Stewart continued to lead before a caution on lap 231 sent everyone to pit road one final time.
Many teams opted for two tires, while Stewart took on four. That jumbled the running order when the race restarted on lap 236, as Stewart was sixth while Jeremy Mayfield, Rusty Wallace, Marlin, Bill Elliott and Mark Martin made up the top-five.
While the new leaders battled, Stewart battled with lapped traffic. "We're behind cars and I've got no downforce!" screamed Stewart over the radio.
Marlin wound up with the lead while Stewart did all he could to take, and then hold, second.
When the checkered flag dropped it was Marlin out front, with Mayfield, Martin, Newman and Stewart rounding out the top-five.
Simmering over what could've been, Stewart left the track quickly and without comment. Crew chief Greg Zipadelli, however, offered his view on the day.
"When you put only two tires on a Dodge and a Ford and we've got four fresh ones on our car and they still drive away from you I don't know. If that wasn't a clear indication that we're at a disadvantage, then I don't know that I've ever seen a disadvantage. Yeah we had a great car, but what do we have? We have a top-five. I know there are a lot of people who would like to have that, but
"The '40' car (Marlin) speeds on pit road and NASCAR doesn't give them an infraction, and then he goes on to win the race. We've been hollering that the Pontiacs need help. But today the guys that got only two tires and couldn't run all day long, when they wanted to they could just get up on the wheel and go. That's aero - aero and tires when you get to that point. When you'd get 30, 40, 50 laps into a run like we were, we were as good, or better, than anybody. We showed that, but we've been showing that for two years now. But here, I guess that's good enough.

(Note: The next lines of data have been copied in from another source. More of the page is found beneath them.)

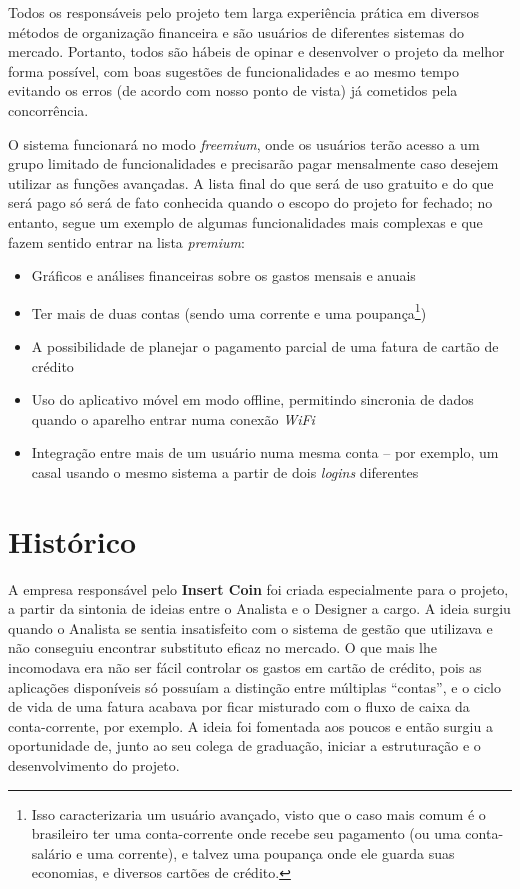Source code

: \documentclass[a4paper]{abnt}
\begin{document}
Todos os responsáveis pelo projeto tem larga experiência prática em diversos métodos de organização financeira e são usuários de diferentes sistemas do mercado. Portanto, todos são hábeis de opinar e desenvolver o projeto da melhor forma possível, com boas sugestões de funcionalidades e ao mesmo tempo evitando os erros (de acordo com nosso ponto de vista) já cometidos pela concorrência.

O sistema funcionará no modo \textit{freemium}, onde os usuários terão acesso a um grupo limitado de funcionalidades e precisarão pagar mensalmente caso desejem utilizar as funções avançadas. A lista final do que será de uso gratuito e do que será pago só será de fato conhecida quando o escopo do projeto for fechado; no entanto, segue um exemplo de algumas funcionalidades mais complexas e que fazem sentido entrar na lista \textit{premium}:
\begin{itemize}
	\item Gráficos e análises financeiras sobre os gastos mensais e anuais
	\item Ter mais de duas contas (sendo uma corrente e uma poupança\footnote{Isso caracterizaria um usuário avançado, visto que o caso mais comum é o brasileiro ter uma conta-corrente onde recebe seu pagamento (ou uma conta-salário e uma corrente), e talvez uma poupança onde ele guarda suas economias, e diversos cartões de crédito.})
	\item A possibilidade de planejar o pagamento parcial de uma fatura de cartão de crédito
	\item Uso do aplicativo móvel em modo offline, permitindo sincronia de dados quando o aparelho entrar numa conexão \textit{WiFi}
	\item Integração entre mais de um usuário numa mesma conta -- por exemplo, um casal usando o mesmo sistema a partir de dois \textit{logins} diferentes
\end{itemize}
 
\section{Histórico}
A empresa responsável pelo \textbf{Insert Coin} foi criada especialmente para o projeto, a partir da sintonia de ideias entre o Analista e o Designer a cargo. A ideia surgiu quando o Analista se sentia insatisfeito com o sistema de gestão que utilizava e não conseguiu encontrar substituto eficaz no mercado. O que mais lhe incomodava era não ser fácil controlar os gastos em cartão de crédito, pois as aplicações disponíveis só possuíam a distinção entre múltiplas ``contas'', e o ciclo de vida de uma fatura acabava por ficar misturado com o fluxo de caixa da conta-corrente, por exemplo. A ideia foi fomentada aos poucos e então surgiu a oportunidade de, junto ao seu colega de graduação, iniciar a estruturação e o desenvolvimento do projeto.
\end{document}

"To make ourselves better, we need what everybody else has got," continued Zipadelli. "We need a little kick-out on the front valance and something at the back of the car too. Our car just skates around when it gets near other cars. It's just not a very efficient car, but for what we've got, it's been a great car. It's frustrating and disappointing. Las Vegas is a race track we love. The $1 million was just a bonus. You don't have to pay me anything to come here and run as hard as we did."
While frustrating, the solid fifth-place finish did much to help The Home Depot Racing Team's standing in the points. After three rounds of racing, the #20 team has come from 43rd in points to 11th, thanks to the strong top-five runs at Rockingham (N.C.) and Las Vegas.
The next event on the Winston Cup schedule is the March 10 MBNA America 500 at Atlanta Motor Speedway. Live coverage by FOX begins at 1 p.m. EST.